Straż miejska reaguje na śmieci w strefie
W zeszłym tygodniu, dzień po publikacji artykułu ze zdjęciami „Śmieci w strefie gospodarczej wciąż sporo” otrzymaliśmy odpowiedź ze straży miejskiej o krokach podjętych w celu uprzątnięcia miejsca.
Przypomnijmy tylko, że pierwszy raz o stercie odpadów przy wjeździe do strefy pisaliśmy 10 marca. - W powyższej sprawie interweniowaliśmy 11 marca, wysyłając pismo do właściciela działki tj. Skarbu Państwa w użytkowaniu starosty wodzisławskiego. Poprosiliśmy wówczas o uporządkowanie wskazanego terenu. Niestety w naszym piśmie mylnie zapisany został numer działki. 8 kwietnia 2015 r. zostało skierowane do starosty wodzisławskiego powtórne pismo korygujące. Do dnia dzisiejszego nie otrzymaliśmy odpowiedzi. Będziemy wysyłać jeszcze raz prośbę dotyczącą uprzątnięcia zanieczyszczenia przez właściciela - informuje Tomasz Strong, zastępca komendanta Straży Miejskiej w Wodzisawiu Śl.
(tora)
dalej tak tam jest tylko mniej widac bo roślinnosć zakrywa
od 11 marca nie mogą takiej sprawy załatwić? co mieli za pilne zadania? z niczego sie nie wywiązują,nawet słynna akcja numeracji domów nie wyszła,bo dalej gdzie niema numeru to niema,więc zastanawiające jest istnienie tej formacji.

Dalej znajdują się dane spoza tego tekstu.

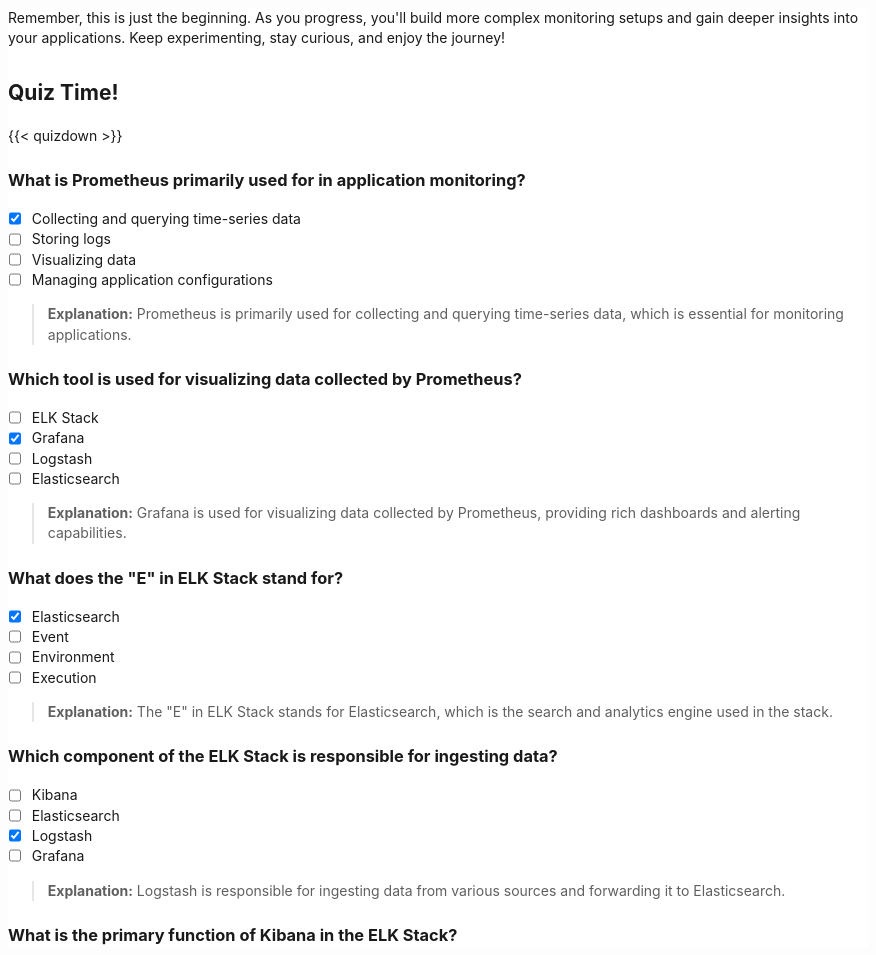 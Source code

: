 Remember, this is just the beginning. As you progress, you'll build more complex monitoring setups and gain deeper insights into your applications. Keep experimenting, stay curious, and enjoy the journey!

## Quiz Time!

{{< quizdown >}}

### What is Prometheus primarily used for in application monitoring?

- [x] Collecting and querying time-series data
- [ ] Storing logs
- [ ] Visualizing data
- [ ] Managing application configurations

> **Explanation:** Prometheus is primarily used for collecting and querying time-series data, which is essential for monitoring applications.

### Which tool is used for visualizing data collected by Prometheus?

- [ ] ELK Stack
- [x] Grafana
- [ ] Logstash
- [ ] Elasticsearch

> **Explanation:** Grafana is used for visualizing data collected by Prometheus, providing rich dashboards and alerting capabilities.

### What does the "E" in ELK Stack stand for?

- [x] Elasticsearch
- [ ] Event
- [ ] Environment
- [ ] Execution

> **Explanation:** The "E" in ELK Stack stands for Elasticsearch, which is the search and analytics engine used in the stack.

### Which component of the ELK Stack is responsible for ingesting data?

- [ ] Kibana
- [ ] Elasticsearch
- [x] Logstash
- [ ] Grafana

> **Explanation:** Logstash is responsible for ingesting data from various sources and forwarding it to Elasticsearch.

### What is the primary function of Kibana in the ELK Stack?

Na razie mają im zabrać zabawki zwane mobilne fotoradary ! Myślę że dożyję jeszcze czasów kiedy tych darmozjadów zaczną miasta i gminy masowo likwidować . Oby jak najszybciej miało to miejsce !!!
no to mi działania SM,koła zablokować są szybcy,zmusić syfiarza do porządku to im trudno wychodzi,co zresztą widać jak miasto wygląda,od czego jest ta straż miejska?